* **Work to complete**: Your answer is a copy of every line in the records where "Description" appears.

#####

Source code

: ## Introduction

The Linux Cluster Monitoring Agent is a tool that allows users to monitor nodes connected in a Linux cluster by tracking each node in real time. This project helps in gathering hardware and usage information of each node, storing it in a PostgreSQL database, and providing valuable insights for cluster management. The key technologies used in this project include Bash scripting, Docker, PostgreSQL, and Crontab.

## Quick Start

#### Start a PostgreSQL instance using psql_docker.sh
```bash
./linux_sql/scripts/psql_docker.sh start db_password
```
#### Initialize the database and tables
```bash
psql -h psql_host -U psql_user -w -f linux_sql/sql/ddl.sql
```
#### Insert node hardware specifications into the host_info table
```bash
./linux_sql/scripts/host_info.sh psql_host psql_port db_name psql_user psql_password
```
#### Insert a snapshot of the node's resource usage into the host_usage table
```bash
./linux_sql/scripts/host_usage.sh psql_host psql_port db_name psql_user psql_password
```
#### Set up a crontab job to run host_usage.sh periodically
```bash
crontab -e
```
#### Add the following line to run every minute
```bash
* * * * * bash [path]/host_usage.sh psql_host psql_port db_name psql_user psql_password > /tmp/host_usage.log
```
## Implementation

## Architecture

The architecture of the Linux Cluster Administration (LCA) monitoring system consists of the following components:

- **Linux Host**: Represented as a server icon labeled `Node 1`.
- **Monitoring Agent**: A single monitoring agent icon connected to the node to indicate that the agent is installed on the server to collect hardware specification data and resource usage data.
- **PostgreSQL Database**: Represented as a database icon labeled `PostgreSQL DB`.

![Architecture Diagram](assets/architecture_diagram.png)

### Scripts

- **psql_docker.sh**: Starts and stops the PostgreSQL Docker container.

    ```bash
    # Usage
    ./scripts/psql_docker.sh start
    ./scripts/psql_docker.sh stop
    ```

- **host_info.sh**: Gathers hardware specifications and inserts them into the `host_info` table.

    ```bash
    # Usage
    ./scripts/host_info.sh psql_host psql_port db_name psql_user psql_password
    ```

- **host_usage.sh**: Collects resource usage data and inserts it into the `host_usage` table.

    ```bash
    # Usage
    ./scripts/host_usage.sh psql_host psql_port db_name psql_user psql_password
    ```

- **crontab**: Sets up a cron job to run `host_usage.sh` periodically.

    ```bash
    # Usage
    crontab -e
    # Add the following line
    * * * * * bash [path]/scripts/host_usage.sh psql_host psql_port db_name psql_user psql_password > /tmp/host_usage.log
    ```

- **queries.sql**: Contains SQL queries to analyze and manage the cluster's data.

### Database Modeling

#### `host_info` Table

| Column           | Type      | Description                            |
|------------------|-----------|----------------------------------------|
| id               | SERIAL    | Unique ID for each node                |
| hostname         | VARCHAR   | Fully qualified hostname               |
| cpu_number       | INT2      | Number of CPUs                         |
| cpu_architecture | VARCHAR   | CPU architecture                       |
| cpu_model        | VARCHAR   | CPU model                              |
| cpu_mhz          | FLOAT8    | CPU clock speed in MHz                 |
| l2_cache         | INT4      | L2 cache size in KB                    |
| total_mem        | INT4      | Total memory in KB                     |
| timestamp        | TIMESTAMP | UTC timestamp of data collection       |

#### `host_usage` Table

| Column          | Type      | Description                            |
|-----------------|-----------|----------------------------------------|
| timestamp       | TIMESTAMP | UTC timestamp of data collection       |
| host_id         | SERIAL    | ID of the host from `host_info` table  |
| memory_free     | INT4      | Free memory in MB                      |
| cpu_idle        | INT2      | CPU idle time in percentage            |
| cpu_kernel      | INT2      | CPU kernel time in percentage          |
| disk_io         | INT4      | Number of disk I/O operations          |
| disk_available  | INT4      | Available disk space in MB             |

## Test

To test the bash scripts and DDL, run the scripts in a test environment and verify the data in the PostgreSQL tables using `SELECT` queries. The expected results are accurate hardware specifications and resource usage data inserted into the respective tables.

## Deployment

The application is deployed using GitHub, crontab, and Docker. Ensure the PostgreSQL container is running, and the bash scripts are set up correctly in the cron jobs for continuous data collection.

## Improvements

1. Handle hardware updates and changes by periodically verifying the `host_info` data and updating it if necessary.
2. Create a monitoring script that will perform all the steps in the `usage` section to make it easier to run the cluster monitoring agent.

#####

* **Result below**:
| Column           | Type      | Description                            |
| Column          | Type      | Description                            |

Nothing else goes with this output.